**WORK ITEM**
Pull out every line from the listing that has the word "base".

**EXCERPTED RECORDS**
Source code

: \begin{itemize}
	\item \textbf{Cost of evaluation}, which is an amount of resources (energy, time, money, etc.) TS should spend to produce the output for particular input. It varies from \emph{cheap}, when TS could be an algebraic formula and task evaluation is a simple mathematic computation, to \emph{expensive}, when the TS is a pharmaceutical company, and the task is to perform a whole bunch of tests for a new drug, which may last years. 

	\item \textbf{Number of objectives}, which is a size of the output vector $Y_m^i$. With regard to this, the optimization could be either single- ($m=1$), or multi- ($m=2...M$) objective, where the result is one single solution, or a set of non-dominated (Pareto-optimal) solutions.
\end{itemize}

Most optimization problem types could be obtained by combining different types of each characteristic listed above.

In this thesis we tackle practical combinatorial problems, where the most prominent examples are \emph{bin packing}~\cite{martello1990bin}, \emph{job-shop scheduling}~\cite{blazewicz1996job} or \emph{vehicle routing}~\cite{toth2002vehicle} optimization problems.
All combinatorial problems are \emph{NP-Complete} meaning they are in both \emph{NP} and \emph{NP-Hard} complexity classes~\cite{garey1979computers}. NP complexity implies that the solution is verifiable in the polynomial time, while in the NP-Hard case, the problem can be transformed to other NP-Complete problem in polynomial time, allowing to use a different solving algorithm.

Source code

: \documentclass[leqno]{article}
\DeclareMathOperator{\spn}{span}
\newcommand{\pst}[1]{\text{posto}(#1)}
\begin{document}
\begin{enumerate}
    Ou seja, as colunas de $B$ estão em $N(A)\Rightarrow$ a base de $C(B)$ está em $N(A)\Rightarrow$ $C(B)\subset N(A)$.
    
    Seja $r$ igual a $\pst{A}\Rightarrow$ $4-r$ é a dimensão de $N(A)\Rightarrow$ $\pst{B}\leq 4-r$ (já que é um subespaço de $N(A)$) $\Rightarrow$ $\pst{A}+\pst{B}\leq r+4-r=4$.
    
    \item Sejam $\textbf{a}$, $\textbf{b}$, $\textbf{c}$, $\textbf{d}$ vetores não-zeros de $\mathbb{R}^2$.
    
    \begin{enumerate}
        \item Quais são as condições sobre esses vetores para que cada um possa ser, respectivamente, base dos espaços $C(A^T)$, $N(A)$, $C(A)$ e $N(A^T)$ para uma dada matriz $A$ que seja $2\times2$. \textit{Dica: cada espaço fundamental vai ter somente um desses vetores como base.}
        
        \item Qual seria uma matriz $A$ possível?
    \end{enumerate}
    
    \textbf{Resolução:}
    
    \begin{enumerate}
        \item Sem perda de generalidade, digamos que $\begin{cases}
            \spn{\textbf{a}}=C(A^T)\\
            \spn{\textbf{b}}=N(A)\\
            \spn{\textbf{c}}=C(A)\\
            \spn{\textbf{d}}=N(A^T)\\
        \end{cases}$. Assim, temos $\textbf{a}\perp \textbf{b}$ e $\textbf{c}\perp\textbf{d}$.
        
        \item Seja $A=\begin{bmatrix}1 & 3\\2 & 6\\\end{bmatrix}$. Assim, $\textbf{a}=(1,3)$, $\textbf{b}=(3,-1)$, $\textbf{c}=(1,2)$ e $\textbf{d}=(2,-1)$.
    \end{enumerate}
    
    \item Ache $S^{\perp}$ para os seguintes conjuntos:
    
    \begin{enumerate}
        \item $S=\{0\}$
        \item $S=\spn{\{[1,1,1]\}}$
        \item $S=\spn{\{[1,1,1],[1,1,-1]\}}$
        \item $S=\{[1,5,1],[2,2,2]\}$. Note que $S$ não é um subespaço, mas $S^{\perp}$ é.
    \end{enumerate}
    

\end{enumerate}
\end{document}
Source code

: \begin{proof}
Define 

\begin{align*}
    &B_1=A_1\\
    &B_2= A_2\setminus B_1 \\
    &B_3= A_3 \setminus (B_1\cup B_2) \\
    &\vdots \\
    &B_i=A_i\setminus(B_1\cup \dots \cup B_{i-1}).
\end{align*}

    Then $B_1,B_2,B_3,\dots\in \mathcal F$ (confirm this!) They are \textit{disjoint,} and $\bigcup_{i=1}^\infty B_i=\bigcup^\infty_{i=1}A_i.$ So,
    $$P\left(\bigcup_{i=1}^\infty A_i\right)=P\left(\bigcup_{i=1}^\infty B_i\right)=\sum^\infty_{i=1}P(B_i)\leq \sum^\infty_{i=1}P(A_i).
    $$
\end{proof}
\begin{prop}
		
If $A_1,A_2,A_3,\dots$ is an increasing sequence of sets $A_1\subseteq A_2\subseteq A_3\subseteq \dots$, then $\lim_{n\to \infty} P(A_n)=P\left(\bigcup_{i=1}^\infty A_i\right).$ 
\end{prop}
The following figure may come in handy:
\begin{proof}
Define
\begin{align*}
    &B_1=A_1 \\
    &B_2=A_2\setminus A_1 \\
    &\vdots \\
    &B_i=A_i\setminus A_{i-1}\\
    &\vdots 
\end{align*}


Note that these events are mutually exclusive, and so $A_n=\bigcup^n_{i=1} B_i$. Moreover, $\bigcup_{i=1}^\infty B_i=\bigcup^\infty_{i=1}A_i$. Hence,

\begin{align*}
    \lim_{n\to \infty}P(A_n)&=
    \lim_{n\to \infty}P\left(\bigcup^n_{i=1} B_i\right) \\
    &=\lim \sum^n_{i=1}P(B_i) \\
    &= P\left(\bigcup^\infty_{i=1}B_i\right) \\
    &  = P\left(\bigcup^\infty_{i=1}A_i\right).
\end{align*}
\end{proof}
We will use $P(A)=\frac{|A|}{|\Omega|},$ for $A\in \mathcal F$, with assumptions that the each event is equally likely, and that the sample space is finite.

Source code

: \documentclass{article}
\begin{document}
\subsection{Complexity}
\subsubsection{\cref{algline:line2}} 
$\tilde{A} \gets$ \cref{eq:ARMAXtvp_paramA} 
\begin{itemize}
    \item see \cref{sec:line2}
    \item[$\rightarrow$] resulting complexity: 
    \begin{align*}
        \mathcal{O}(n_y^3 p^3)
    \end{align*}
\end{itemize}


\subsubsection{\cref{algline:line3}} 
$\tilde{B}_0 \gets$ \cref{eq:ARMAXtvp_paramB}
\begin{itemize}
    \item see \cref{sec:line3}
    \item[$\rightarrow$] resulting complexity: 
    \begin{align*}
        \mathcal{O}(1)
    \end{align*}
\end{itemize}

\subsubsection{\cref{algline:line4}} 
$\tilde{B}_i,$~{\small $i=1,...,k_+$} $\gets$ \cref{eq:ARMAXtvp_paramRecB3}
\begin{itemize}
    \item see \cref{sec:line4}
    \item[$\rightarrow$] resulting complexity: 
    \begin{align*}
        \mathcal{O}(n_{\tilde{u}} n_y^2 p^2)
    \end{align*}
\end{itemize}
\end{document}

**WRITTEN SOLUTION**
    Ou seja, as colunas de $B$ estão em $N(A)\Rightarrow$ a base de $C(B)$ está em $N(A)\Rightarrow$ $C(B)\subset N(A)$.
        \item Quais são as condições sobre esses vetores para que cada um possa ser, respectivamente, base dos espaços $C(A^T)$, $N(A)$, $C(A)$ e $N(A^T)$ para uma dada matriz $A$ que seja $2\times2$. \textit{Dica: cada espaço fundamental vai ter somente um desses vetores como base.}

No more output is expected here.